Pooja Saxena: The curator of signs


September 23, 2025 | Bharti Dharapuram

Pooja Saxena is an award-winning typeface designer, lettering artist and typographer who focuses on Indic scripts. At the recent ScriptTalk event held at IMSc, she spoke about her work chronicling street lettering across India. Bharti Dharapuram caught up with her to chat about her interests, everyday work, public signs as art and research, and her upcoming book India Street Lettering by Blaft Publications.

What got you interested in design and typography?

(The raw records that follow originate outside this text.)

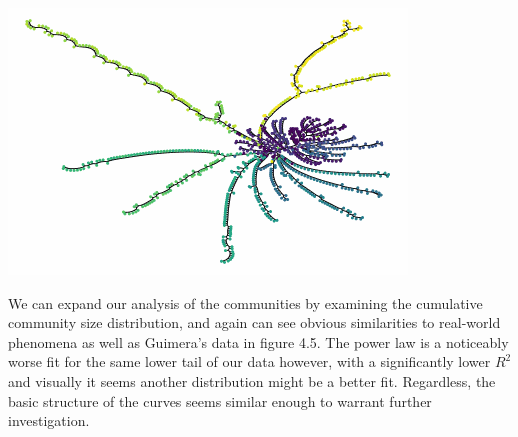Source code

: \documentclass[12pt,twoside]{report}
\begin{document}
\begin{center}
\begin{minipage}{0.45\linewidth}
\end{minipage}%
\hfill
\begin{minipage}{0.45\linewidth}
\includegraphics[width=\linewidth]{figures/1500_dendro.png}
\end{minipage}
\end{center} 

\vspace{1pt}


We can expand our analysis of the communities by examining the cumulative community size distribution, and again can see obvious similarities to real-world phenomena as well as Guimera's data in figure 4.5. The power law is a noticeably worse fit for the same lower tail of our data however, with a significantly lower $R^2$ and visually it seems another distribution might be a better fit. Regardless, the basic structure of the curves seems similar enough to warrant further investigation. \\
\end{document}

Growing up, my parents were equally encouraging of both the arts and the sciences. My Dad is an engineer and does sculpture and my Mom is a teacher who studied music, and both of them paint. It was an ideal setup to grow up in, because they were supportive of whatever I wanted to do. Even when it came to choosing a career, I was interested in disparate things. I was like, I could do design, or I could do law, or I could become a chef. And I ended up choosing design. In the very first year of college, there was an interesting assignment which asked us to imagine the future of something. For whatever reason, I chose to work on the future of printing technology and fonts. That became my ‘in’ into type design. At the time, I had no idea that it was even a profession, but I felt like this might be something that I can pay more attention to. I really enjoy that type design is about visuals and drawing, but it also involves a fair amount of research and my work requires very simple programming. So in some ways, it lets me do a few different things that I've always enjoyed doing.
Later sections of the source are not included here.